→ **WHAT YOU SHOULD DO**: Where in the listing does the word "also" appear? Report each line that holds it.

→ **SUPPLIED RECORDS**:
»»
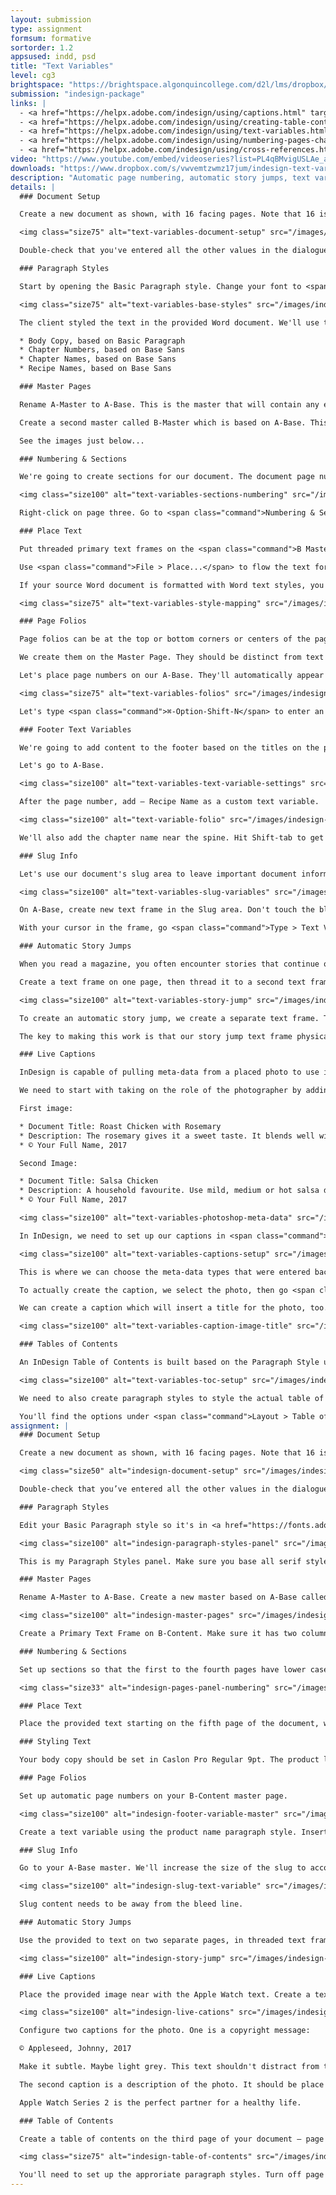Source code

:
 ```yaml
---
layout: submission
type: assignment
formsum: formative
sortorder: 1.2
appsused: indd, psd
title: "Text Variables"
level: cg3
brightspace: "https://brightspace.algonquincollege.com/d2l/lms/dropbox/user/folder_submit_files.d2l?db=162709&grpid=0&isprv=0&bp=0&ou=193261"
submission: "indesign-package"
links: |
  - <a href="https://helpx.adobe.com/indesign/using/captions.html" target="_blank" title="Adobe: Using Captions">Adobe: Using Captions</a>
  - <a href="https://helpx.adobe.com/indesign/using/creating-table-contents.html" target="_blank" title="Adobe: Tables of Contents">Adobe: Tables of Contents</a>
  - <a href="https://helpx.adobe.com/indesign/using/text-variables.html" target="_blank" title="Adobe: Text Variables">Adobe: Text Variables</a>
  - <a href="https://helpx.adobe.com/indesign/using/numbering-pages-chapters-sections.html#create_headers_and_footers" target="_blank" title="Adobe: Numbering Pages...">Adobe: Numbering Pages...</a>
  - <a href="https://helpx.adobe.com/indesign/using/cross-references.html#cross_references" target="_blank" title="Adobe: Cross References">Adobe: Cross References</a>
video: "https://www.youtube.com/embed/videoseries?list=PL4qBMvigUSLAe_aVG7bNa4YGL8g7EAtWm"
downloads: "https://www.dropbox.com/s/vwvemtzwmz17jum/indesign-text-variables.zip?dl=1"
description: "Automatic page numbering, automatic story jumps, text variables; these are only some of the tools we'll use to create a publication in InDesign. They all allow us to have content that updates dynamically, which makes editing a breeze."
details: |
  ### Document Setup

  Create a new document as shown, with 16 facing pages. Note that 16 is divisible by 4. Publications always need to have a number of pages divisible by 4 because one signature has four sides.

  <img class="size75" alt="text-variables-document-setup" src="/images/indesign-text-variables/text-variables-document-setup.jpg">

  Double-check that you've entered all the other values in the dialogue properly. Once our document is created, we want to edit our base paragraph styles.

  ### Paragraph Styles

  Start by opening the Basic Paragraph style. Change your font to <span class="command">Abril Text Regular</span>. You'll need to <a href="https://fonts.adobe.com/fonts/abril" target="_blank" title="Activate this font on Adobe Fonts.">activate this on Adobe Fonts</a>. You also need to create a Base Sans paragraph style. Let's use Proxima Nova Regular. <a href="https://fonts.adobe.com/fonts/proxima-nova" target="_blank" title="Activate this font on Adobe Fonts.">Go activate it on Adobe Fonts</a>.

  <img class="size75" alt="text-variables-base-styles" src="/images/indesign-text-variables/text-variables-base-styles.jpg">

  The client styled the text in the provided Word document. We'll use these to style the text automatically. It's easier to create the appropriate styles in InDesign beforhand. Let's do that. Create:

  * Body Copy, based on Basic Paragraph
  * Chapter Numbers, based on Base Sans
  * Chapter Names, based on Base Sans
  * Recipe Names, based on Base Sans

  ### Master Pages

  Rename A-Master to A-Base. This is the master that will contain any elements which repeat on all pages of the document.

  Create a second master called B-Master which is based on A-Base. This will contain all of our content.

  See the images just below...

  ### Numbering & Sections

  We're going to create sections for our document. The document page numbers will start on the third page. We'll start by making the pages numbered with lower case roman numberals. Right-click on page one, then choose <span class="command">Numbering & Section Options...</span>. Make the page numbering style roman numberals.

  <img class="size100" alt="text-variables-sections-numbering" src="/images/indesign-text-variables/text-variables-sections-numbering.jpg">

  Right-click on page three. Go to <span class="command">Numbering & Section Options...</span> Change the numbering style to arabic numerals. Make sure you set the starting numbering to 1.

  ### Place Text

  Put threaded primary text frames on the <span class="command">B Master</span> pages. Let's apply the masters from the third page to the last. The best way to do this is select the page icons in the Pages panel, then option-click on the master you want to apply to them.

  Use <span class="command">File > Place...</span> to flow the text for chicken, beef and fish recipes. Shift-click on the Open button to access import options shown below.

  If your source Word document is formatted with Word text styles, you can map them to existing InDesign styles on import.

  <img class="size75" alt="text-variables-style-mapping" src="/images/indesign-text-variables/text-variables-style-mapping.jpg">

  ### Page Folios

  Page folios can be at the top or bottom corners or centers of the pages. They can figure on every page of the publication or change depending on the content. They can include: page numbers, chapter numbers, publication title, section title, story title, issue date, web address and more.

  We create them on the Master Page. They should be distinct from text and consistent in appearance. Make them on a new layer so the stacking order can be changed.

  Let's place page numbers on our A-Base. They'll automatically appear on all pages of our document.

  <img class="size75" alt="text-variables-folios" src="/images/indesign-text-variables/text-variables-folios.jpg">

  Let's type <span class="command">⌘-Option-Shift-N</span> to enter an automatic page number. Create a Paragraph Style called Folio to style it at 9pt Abril Regular. Add an m-dash after the number. You get an m-dash with <span class="command">Shift-Option-hyphen</span>.

  ### Footer Text Variables

  We're going to add content to the footer based on the titles on the pages using Text Variables. We want to more than only a page number in the folio. We want food types and recipe titles. In order to do this, we'll create and define two text variables.

  Let's go to A-Base.

  <img class="size100" alt="text-variables-text-variable-settings" src="/images/indesign-text-variables/text-variables-text-variable-settings.jpg">

  After the page number, add — Recipe Name as a custom text variable.

  <img class="size100" alt="text-variable-folio" src="/images/indesign-text-variables/text-variable-folio.jpg">

  We'll also add the chapter name near the spine. Hit Shift-tab to get a right-aligned tab. Add a custom variable for the chapter's name.

  ### Slug Info

  Let's use our document's slug area to leave important document information for all collaborators on the document. The information will update automatically.

  <img class="size100" alt="text-variables-slug-variables" src="/images/indesign-text-variables/text-variables-slug-variables.jpg">

  On A-Base, create new text frame in the Slug area. Don't touch the bleed with the frame. Create a Paragraph Style for the slug text called <span class="command">Slug Text</span>.

  With your cursor in the frame, go <span class="command">Type > Text Variables > Insert Variable > Creation Date</span>. Let's do this two more times to match the example above. This will keep a good record of the last state of the document for all those contributing to the design.

  ### Automatic Story Jumps

  When you read a magazine, you often encounter stories that continue on a page further in the publication. It'll usually says *Continued on page x*. This is called a Story Jump. InDesign can deal with these automatically.

  Create a text frame on one page, then thread it to a second text frame created on another page. Right-click to fill them with <span class="command">Fill with placeholder text</span>.

  <img class="size100" alt="text-variables-story-jump" src="/images/indesign-text-variables/text-variables-story-jump.jpg">

  To create an automatic story jump, we create a separate text frame. Type the text you want in it, then right-click to choose <span class="command">Insert Special Characters > Markers > Next Page Number</span>. Do the same with <span class="command">Previous Page Number</span>.

  The key to making this work is that our story jump text frame physically touches the related text frame.

  ### Live Captions

  InDesign is capable of pulling meta-data from a placed photo to use it as a caption. This is really a great solution when you work in a team. The photographer in the field or the photo editor can type a caption in the photo's meta-data from Photoshop. InDesign will generate a Live Caption based on that meta data automatically on the page.

  We need to start with taking on the role of the photographer by adding the meta-data to the photo in Photoshop. Go <span class="command">File > File Info...</span> or <span class="command">Shift-Option-⌘-i</span>. The text would be entered in the Description field and any other field you choose. Lets' enter:

  First image: 

  * Document Title: Roast Chicken with Rosemary
  * Description: The rosemary gives it a sweet taste. It blends well with the garlic.
  * © Your Full Name, 2017

  Second Image:

  * Document Title: Salsa Chicken
  * Description: A household favourite. Use mild, medium or hot salsa depending on your taste.
  * © Your Full Name, 2017

  <img class="size100" alt="text-variables-photoshop-meta-data" src="/images/indesign-text-variables/text-variables-photoshop-meta-data.jpg">

  In InDesign, we need to set up our captions in <span class="command">Object > Captions > Caption Setup...</span>

  <img class="size100" alt="text-variables-captions-setup" src="/images/indesign-text-variables/text-variables-captions-setup.jpg">

  This is where we can choose the meta-data types that were entered back in Photoshop. We can even add text before or after the meta-data. There's an option to style the captions there too.

  To actually create the caption, we select the photo, then go <span class="command">Object > Captions > Generate Live Caption...</span> This will make a new text frame with the meta-data in it, styled with the chosen paragraph style.

  We can create a caption which will insert a title for the photo, too.

  <img class="size100" alt="text-variables-caption-image-title" src="/images/indesign-text-variables/text-variables-caption-image-title.jpg">

  ### Tables of Contents

  An InDesign Table of Contents is built based on the Paragraph Style used to style the chapter headings. That's where it pulls the text from. It's going to be imperative that your titles have paragraph styles applied.

  <img class="size100" alt="text-variables-toc-setup" src="/images/indesign-text-variables/text-variables-toc-setup.jpg">

  We need to also create paragraph styles to style the actual table of contents. Let's create three levels of styles. One is for the title, the second is for the food types and the third is for the recipies. Remember that we can always edit them after the fact.

  You'll find the options under <span class="command">Layout > Table of Contents...</span>. If you make a change in your text, you can go <span class="command">Layout > Update Table of Contents</span>
assignment: |
  ### Document Setup

  Create a new document as shown, with 16 facing pages. Note that 16 is divisible by 4.

  <img class="size50" alt="indesign-document-setup" src="/images/indesign-text-variables/indesign-document-setup.jpg">

  Double-check that you’ve entered all the other values in the dialogue properly. Once our document is created, we want to edit our base paragraph styles.

  ### Paragraph Styles

  Edit your Basic Paragraph style so it's in <a href="https://fonts.adobe.com/fonts/adobe-caslon" target="_blank" title="Caslon Pro Regular">Caslon Pro Regular</a>. Create a Base Sans paragraph style using <a href="https://fonts.adobe.com/fonts/runda" target="_blank" title="Runda font">Runda Bold font</a>. This is the font you'll base all other sans serif styles on.

  <img class="size100" alt="indesign-paragraph-styles-panel" src="/images/indesign-text-variables/indesign-paragraph-styles-panel.jpg">

  This is my Paragraph Styles panel. Make sure you base all serif styles on Basic Paragraph. Base all sans-serif styles on Base Sans.

  ### Master Pages

  Rename A-Master to A-Base. Create a new master based on A-Base called B-Content.

  <img class="size100" alt="indesign-master-pages" src="/images/indesign-text-variables/indesign-master-pages.jpg">

  Create a Primary Text Frame on B-Content. Make sure it has two columns. Thread the frame on the left-hand master to the one on the right-hand master.

  ### Numbering & Sections

  Set up sections so that the first to the fourth pages have lower case roman numberals. Starting on the fifth page, your numbering should have regular (arabic) numbering.

  <img class="size33" alt="indesign-pages-panel-numbering" src="/images/indesign-text-variables/indesign-pages-panel-numbering.jpg">

  ### Place Text

  Place the provided text starting on the fifth page of the document, which should be numbered page 1.

  ### Styling Text

  Your body copy should be set in Caslon Pro Regular 9pt. The product lines need to be set in Runda Bold font, which is your sans-serif typeface at 18pt. The product names are also in Runda Bold font at 10pt in upper case. The upper case is styled in the paragraph style, never typed in the text.

  ### Page Folios

  Set up automatic page numbers on your B-Content master page.

  <img class="size100" alt="indesign-footer-variable-master" src="/images/indesign-text-variables/indesign-footer-variable-master.jpg">

  Create a text variable using the product name paragraph style. Insert it in the footer, after the page number. Create a right-aligned tab, then add a variable for the product lines.

  ### Slug Info

  Go to your A-Base master. We'll increase the size of the slug to accomodate messages for the design team. Make the top slug 6p0 (1 inch)

  <img class="size100" alt="indesign-slug-text-variable" src="/images/indesign-text-variables/indesign-slug-text-variable.jpg">

  Slug content needs to be away from the bleed line.

  ### Automatic Story Jumps

  Use the provided to text on two separate pages, in threaded text frames. Create a story jump on each of the frames. One reads *Continued on page...* The other reads *Continued from page...*

  <img class="size100" alt="indesign-story-jump" src="/images/indesign-text-variables/indesign-story-jump.jpg">

  ### Live Captions

  Place the provided image near with the Apple Watch text. Create a text wrap around the image.

  <img class="size100" alt="indesign-live-cations" src="/images/indesign-text-variables/indesign-live-cations.jpg">

  Configure two captions for the photo. One is a copyright message:

  © Appleseed, Johnny, 2017

  Make it subtle. Maybe light grey. This text shouldn't distract from the content.

  The second caption is a description of the photo. It should be place below the image. It should read:

  Apple Watch Series 2 is the perfect partner for a healthy life.

  ### Table of Contents

  Create a table of contents on the third page of your document — page iii. It'll be a two-level table of contents.

  <img class="size75" alt="indesign-table-of-contents" src="/images/indesign-text-variables/indesign-table-of-contents.jpg">

  You'll need to set up the approriate paragraph styles. Turn off page numbering for the first level entries which are the product lines.
---
```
««
→ **ANSWER AREA**:
  Start by opening the Basic Paragraph style. Change your font to <span class="command">Abril Text Regular</span>. You'll need to <a href="https://fonts.adobe.com/fonts/abril" target="_blank" title="Activate this font on Adobe Fonts.">activate this on Adobe Fonts</a>. You also need to create a Base Sans paragraph style. Let's use Proxima Nova Regular. <a href="https://fonts.adobe.com/fonts/proxima-nova" target="_blank" title="Activate this font on Adobe Fonts.">Go activate it on Adobe Fonts</a>.
  We'll also add the chapter name near the spine. Hit Shift-tab to get a right-aligned tab. Add a custom variable for the chapter's name.
  We need to also create paragraph styles to style the actual table of contents. Let's create three levels of styles. One is for the title, the second is for the food types and the third is for the recipies. Remember that we can always edit them after the fact.
  Your body copy should be set in Caslon Pro Regular 9pt. The product lines need to be set in Runda Bold font, which is your sans-serif typeface at 18pt. The product names are also in Runda Bold font at 10pt in upper case. The upper case is styled in the paragraph style, never typed in the text.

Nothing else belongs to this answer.